De rechtbank volgt [eiser 1] c.s. niet in dit betoog. Weliswaar kan in het algemeen de vraag gesteld worden of het verstandig is een normaal gebruik-garantie in een koopovereenkomst op te nemen ingeval in dezelfde koopovereenkomst die garantie terzijde wordt gesteld of beperkt. Dat neemt echter niet weg dat de artikelen 26 en 27 in de koopovereenkomst zijn opgenomen en in die artikelen uitdrukkelijk is vermeld dat van artikel 6.3 wordt afgeweken. [eiser 1] c.s. hebben uit de wijziging van artikel 6.3, en hun mededeling daarbij dat het voor hen belangrijk was dat de woning als woonruimte gebruikt zou kunnen worden, redelijkerwijs niet mogen afleiden dat de artikelen 26 en 27 aan betekenis hadden ingeboet.
4.11.
[eiser 1] c.s. hebben ook een beroep gedaan op de beperkende werking van de redelijkheid en billijkheid (artikel 6:248 lid 2 BW). Het kan volgens [eiser 1] c.s. niet zo zijn dat de Stichting, als rechtspersoon, een pand van meer dan acht ton erft en vervolgens, bij verkoop van dit pand aan consumenten, aansprakelijkheid voor alle mogelijke gebreken uitsluit. De rechtbank wijst dit beroep af. Het opnemen van vergaande aansprakelijkheidsbeperkingen in een koopovereenkomst is toegestaan. [eiser 1] c.s. zijn met de koopovereenkomst akkoord gegaan.
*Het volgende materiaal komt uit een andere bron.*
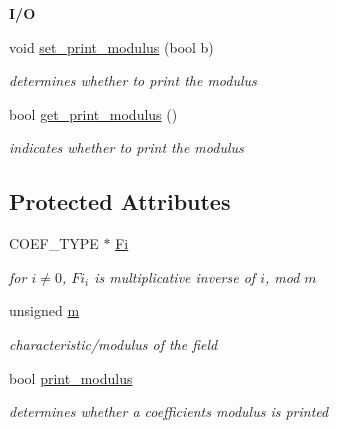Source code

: \begin{Indent}\textbf{ I/O}\par
\begin{DoxyCompactItemize}
\item 
\mbox{\label{class_prime___field_a1ff3ec98ffb33a35c51eb3ce99ae7ebd}} 
void \hyperlink{class_prime___field_a1ff3ec98ffb33a35c51eb3ce99ae7ebd}{set\+\_\+print\+\_\+modulus} (bool b)
\begin{DoxyCompactList}\small\item\em determines whether to print the modulus \end{DoxyCompactList}\item 
\mbox{\label{class_prime___field_a4814e8ada9b0f2248eb65af7d6346244}} 
bool \hyperlink{class_prime___field_a4814e8ada9b0f2248eb65af7d6346244}{get\+\_\+print\+\_\+modulus} ()
\begin{DoxyCompactList}\small\item\em indicates whether to print the modulus \end{DoxyCompactList}\end{DoxyCompactItemize}
\end{Indent}
\subsection*{Protected Attributes}
\begin{DoxyCompactItemize}
\item 
\mbox{\label{class_prime___field_ac89c28052f4f4a90263c810f85c81d37}} 
C\+O\+E\+F\+\_\+\+T\+Y\+PE $\ast$ \hyperlink{class_prime___field_ac89c28052f4f4a90263c810f85c81d37}{Fi}
\begin{DoxyCompactList}\small\item\em for $i\neq0$, $Fi_i$ is multiplicative inverse of $i$, mod $m$ \end{DoxyCompactList}\item 
\mbox{\label{class_prime___field_ac6691080cfb04353767aedffe24d661d}} 
unsigned \hyperlink{class_prime___field_ac6691080cfb04353767aedffe24d661d}{m}
\begin{DoxyCompactList}\small\item\em characteristic/modulus of the field \end{DoxyCompactList}\item 
\mbox{\label{class_prime___field_ab9ea57c2214d84d29908b445423bb57b}} 
bool \hyperlink{class_prime___field_ab9ea57c2214d84d29908b445423bb57b}{print\+\_\+modulus}
\begin{DoxyCompactList}\small\item\em determines whether a coefficient\textquotesingle{}s modulus is printed \end{DoxyCompactList}\end{DoxyCompactItemize}


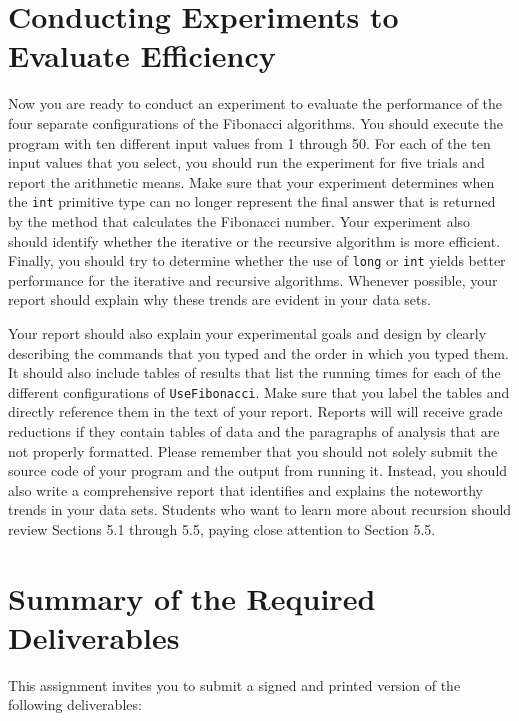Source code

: \vspace*{-.05in}
\section*{Conducting Experiments to Evaluate Efficiency}
\vspace*{-.05in}

Now you are ready to conduct an experiment to evaluate the performance of the four separate configurations of the
Fibonacci algorithms. You should execute the program with ten different input values from 1 through 50. For each of the
ten input values that you select, you should run the experiment for five trials and report the arithmetic means. Make
sure that your experiment determines when the {\tt int} primitive type can no longer represent the final answer that is
returned by the method that calculates the Fibonacci number. Your experiment also should identify whether the iterative
or the recursive algorithm is more efficient.  Finally, you should try to determine whether the use of {\tt long} or
{\tt int} yields better performance for the iterative and recursive algorithms. Whenever possible, your report should
explain why these trends are evident in your data sets.

Your report should also explain your experimental goals and design by clearly describing the commands that you typed and
the order in which you typed them. It should also include tables of results that list the running times for each of the
different configurations of {\tt UseFibonacci}.  Make sure that you label the tables and directly reference them in the
text of your report. Reports will will receive grade reductions if they contain tables of data and the paragraphs of
analysis that are not properly formatted. Please remember that you should not solely submit the source code of your
program and the output from running it. Instead, you should also write a comprehensive report that identifies and
explains the noteworthy trends in your data sets. Students who want to learn more about recursion should review
Sections 5.1 through 5.5, paying close attention to Section 5.5.

\section*{Summary of the Required Deliverables}

This assignment invites you to submit a signed and printed version of the following deliverables:

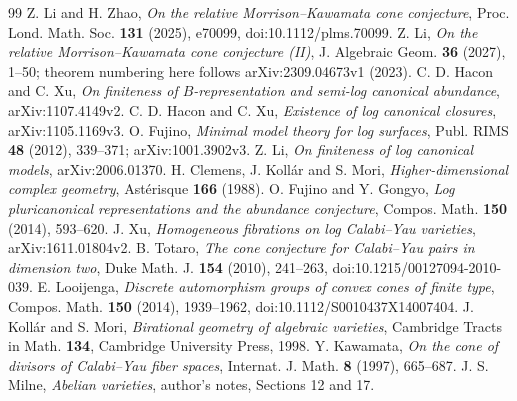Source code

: \documentclass[11pt]{article}
\begin{document}
\begin{thebibliography}{99}
 Z. Li and H. Zhao, \emph{On the relative Morrison--Kawamata cone conjecture}, Proc. Lond. Math. Soc. \textbf{131} (2025), e70099, doi:10.1112/plms.70099.
 Z. Li, \emph{On the relative Morrison--Kawamata cone conjecture (II)}, J. Algebraic Geom. \textbf{36} (2027), 1--50; theorem numbering here follows arXiv:2309.04673v1 (2023).
 C. D. Hacon and C. Xu, \emph{On finiteness of $B$-representation and semi-log canonical abundance}, arXiv:1107.4149v2.
 C. D. Hacon and C. Xu, \emph{Existence of log canonical closures}, arXiv:1105.1169v3.
 O. Fujino, \emph{Minimal model theory for log surfaces}, Publ. RIMS \textbf{48} (2012), 339--371; arXiv:1001.3902v3.
 Z. Li, \emph{On finiteness of log canonical models}, arXiv:2006.01370.
 H. Clemens, J. Koll\'ar and S. Mori, \emph{Higher-dimensional complex geometry}, Ast\'erisque \textbf{166} (1988).
 O. Fujino and Y. Gongyo, \emph{Log pluricanonical representations and the abundance conjecture}, Compos. Math. \textbf{150} (2014), 593--620.
 J. Xu, \emph{Homogeneous fibrations on log Calabi--Yau varieties}, arXiv:1611.01804v2.
 B. Totaro, \emph{The cone conjecture for Calabi--Yau pairs in dimension two}, Duke Math. J. \textbf{154} (2010), 241--263, doi:10.1215/00127094-2010-039.
 E. Looijenga, \emph{Discrete automorphism groups of convex cones of finite type}, Compos. Math. \textbf{150} (2014), 1939--1962, doi:10.1112/S0010437X14007404.
 J. Koll\'ar and S. Mori, \emph{Birational geometry of algebraic varieties}, Cambridge Tracts in Math. \textbf{134}, Cambridge University Press, 1998.
 Y. Kawamata, \emph{On the cone of divisors of Calabi--Yau fiber spaces}, Internat. J. Math. \textbf{8} (1997), 665--687.
 J. S. Milne, \emph{Abelian varieties}, author's notes, Sections 12 and 17.
\end{thebibliography}
\end{document}
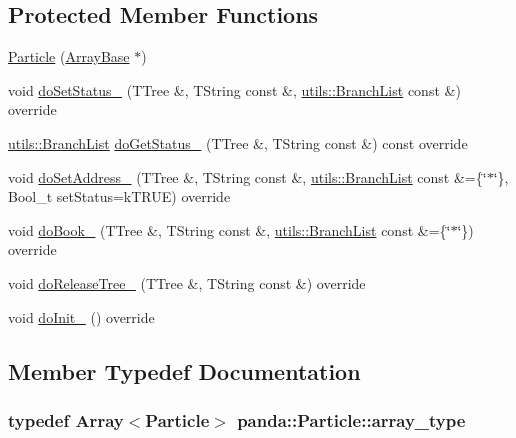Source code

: \subsection*{Protected Member Functions}
\begin{DoxyCompactItemize}
\item 
\hyperlink{classpanda_1_1Particle_a747e6df4d01f0af02a5bafe5d7e66340}{Particle} (\hyperlink{classpanda_1_1ArrayBase}{ArrayBase} $\ast$)
\item 
void \hyperlink{classpanda_1_1Particle_aa30d821beea5e8f3d83580baf162a014}{doSetStatus\_\-} (TTree \&, TString const \&, \hyperlink{classpanda_1_1utils_1_1BranchList}{utils::BranchList} const \&) override
\item 
\hyperlink{classpanda_1_1utils_1_1BranchList}{utils::BranchList} \hyperlink{classpanda_1_1Particle_a7dcbf68bc3e74fdef1e3f3c620fb019a}{doGetStatus\_\-} (TTree \&, TString const \&) const override
\item 
void \hyperlink{classpanda_1_1Particle_a96e604e87ef1bc5931b4cd3da447b084}{doSetAddress\_\-} (TTree \&, TString const \&, \hyperlink{classpanda_1_1utils_1_1BranchList}{utils::BranchList} const \&=\{\char`\"{}$\ast$\char`\"{}\}, Bool\_\-t setStatus=kTRUE) override
\item 
void \hyperlink{classpanda_1_1Particle_a3dab1e8430ed2e287ecd8fdbbdcf3c7e}{doBook\_\-} (TTree \&, TString const \&, \hyperlink{classpanda_1_1utils_1_1BranchList}{utils::BranchList} const \&=\{\char`\"{}$\ast$\char`\"{}\}) override
\item 
void \hyperlink{classpanda_1_1Particle_aff400fb217d44df886826a4ac1f4ca9b}{doReleaseTree\_\-} (TTree \&, TString const \&) override
\item 
void \hyperlink{classpanda_1_1Particle_a3c8e5de4513c492b0bad74e5ba551775}{doInit\_\-} () override
\end{DoxyCompactItemize}


\subsection{Member Typedef Documentation}
\hypertarget{classpanda_1_1Particle_ac7774202a46a6e99815ebbda009cdeff}{
\subsubsection[{array\_\-type}]{\setlength{\rightskip}{0pt plus 5cm}typedef {\bf Array}$<${\bf Particle}$>$ {\bf panda::Particle::array\_\-type}}}
\label{classpanda_1_1Particle_ac7774202a46a6e99815ebbda009cdeff}


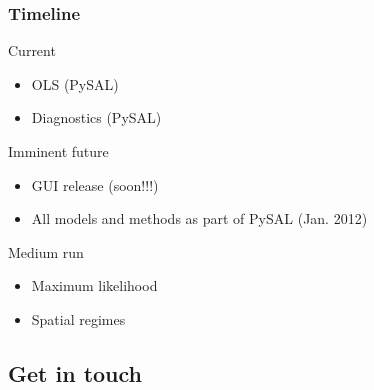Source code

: \documentclass[nototal]{beamer}
\begin{document}
\begin{frame}
	\frametitle{Timeline}
 
\begin{block}{Current}
 \begin{itemize}
 \item  OLS (PySAL)
 \item  Diagnostics (PySAL)
 \end{itemize}
 \end{block} 
\begin{block}{Imminent future}
 \begin{itemize}
 \item  GUI release (soon!!!)
 \item  All models and methods as part of PySAL (Jan. 2012)
 \end{itemize}
 \end{block} 
\begin{block}{Medium run}
 \begin{itemize}
 \item  Maximum likelihood
 \item  Spatial regimes
 \end{itemize}
 \end{block} \end{frame} 

\subsection{Get in touch} 
\end{document}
Dat de kosten van het herstel van het dak voor hun rekening blijven, acht de rechtbank niet naar maatstaven van redelijkheid en billijkheid onaanvaardbaar. Het feit dat [eiser 1] c.s. consumenten zijn en de Stichting een rechtspersoon is, maakt dit niet anders. De rechtbank weegt hierbij ook mee dat eisers beiden jurist zijn.
4.12.
Uit wat hiervoor is overwogen, volgt dat de Stichting niet aansprakelijk is voor de gebreken aan het dak, zodat de vordering moet worden afgewezen.
4.13.
[eiser 1] c.s. zullen, als de in het ongelijk gestelde partij, worden veroordeeld in de proceskosten.

5..De beslissing

De rechtbank
- wijst de vordering af;
- veroordeelt [eiser 1] c.s. in de proceskosten, tot aan deze uitspraak aan de zijde van gedaagden begroot op € 937,-- aan griffierecht en € 2.228,-- aan salaris advocaat, te vermeerderen met de wettelijke rente over deze bedragen met ingang van de vijftiende dag na dagtekening van dit vonnis tot de dag van volledige betaling;
- verklaart deze proceskostenveroordeling uitvoerbaar bij voorraad.
Dit vonnis is gewezen door mr. S. Veling en ondertekend en in het openbaar uitgesproken door mr. J.F. Koekebakker, rolrechter, op 10 maart 2021.